Users will enjoy a true Single Sign-On experience to all deployed components, including Go, Studio, Server, JupyterHub, Grafana, and the revamped platform admin interface.
Administrators will get a handy tool to administer users, groups or implement a fine-grained role-based access control.
Under the hood, we achieve this by integrating and configuring an open source product named KeyCloak.
Here are a few cool things you can do:
- configure federation with any SAML 2.0 or OAuth2/OpenID Connect based identity provider
- configure self-service password resets, password expiration policies, and two-factor authentication, to ensure compliance with security requirements
- create and manage groups and roles for fine-grained access control to various platform components
HDF5 as the new file format
RapidMiner ExampleSets are now written to disk in a new file format: HDF5. This well-established format ensures stability and performance when storing large amounts of data. It also means that Python and RapidMiner Studio can exchange data easier and faster than ever before.
Improvements in our guided machine learning features
- some processes (e.g. SVM, FLM, or weight calculations) now use 'Target Encoding' (new operator) instead of one-hot encoding which reduces memory usage and run times
- You can submit multiple Auto Model jobs to RapidMiner Server and use its repository to load the results.
- Repositories on RapidMiner Server and RapidMiner Studio can be used as storage locations for deployed models (also known as "deployment location")
- unused and ID columns are now kept in the results after scoring
- for repositories and projects created in 9.7 and later it is now possible to have a folder or a process with the same name as a data entry they can also take advantage of supporting all files you may have on your computer (.py, .jpeg, .pdf, etc).

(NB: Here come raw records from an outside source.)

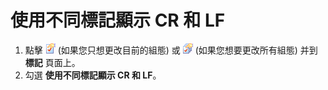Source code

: # 使用不同標記顯示 CR 和 LF

1. 點擊 ![Properties for Current Configuration](../../images/properties.png)
(如果您只想更改目前的組態) 或
![Properties for All Configuration](../../images/allproperties.png)
(如果您想要更改所有組態) 并到 **標記** 頁面上。
2. 勾選 **使用不同標記顯示 CR 和 LF**。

- Binomial attributes show the positive and negative value on Statistics view
- Improved dealing with whitespaces in repository entry names
- Improved cleanup of temp files, to reduce disk space clutter when Studio runs for a long time, i.e. in a Server environment
- Made log tables in Result View behave more like other results, adding more actions and a shortcut to the context menu
- Process background images use a relative path to the image where possible (only applies for background images create with 9.7 or later).
- The operators 'Explain Predictions' and 'Model Simulator' now also support grouped models where arbitrary models have been grouped instead of only preprocessing models
- New operator 'Integrate' to integrate time series with different methods (cumulative sum / left and right riemann sum / trapezoidal rule)
- Added the option to specify negative lags and a default lag for a set of attributes (selected by an attribute subset selector) to the 'Lag' operator
- Unfortunately due to parameter key incompatibilities, the old version of the 'Lag' operator had to be deprecated and new version with the same name, but different operator key is added.
- Added options to use padding for Fast Fourier Transformation and calculate the frequency of the amplitude value.
Updated H2O library
We made a big jump forward so our H2O based operators now use the latest version of the library under the hood. Aside from a sizable improvement in stability, robustness on input data and performance, we added some new features, too:
- Gradient Boosted Trees now support monotonicity constraints
- Deep Learning now outputs model weights
Force stop button
Sometimes, it takes a long time to stop a jobs, if it has become non-responding. The new "force stop" button allows you to immediately kill the job and free the queue.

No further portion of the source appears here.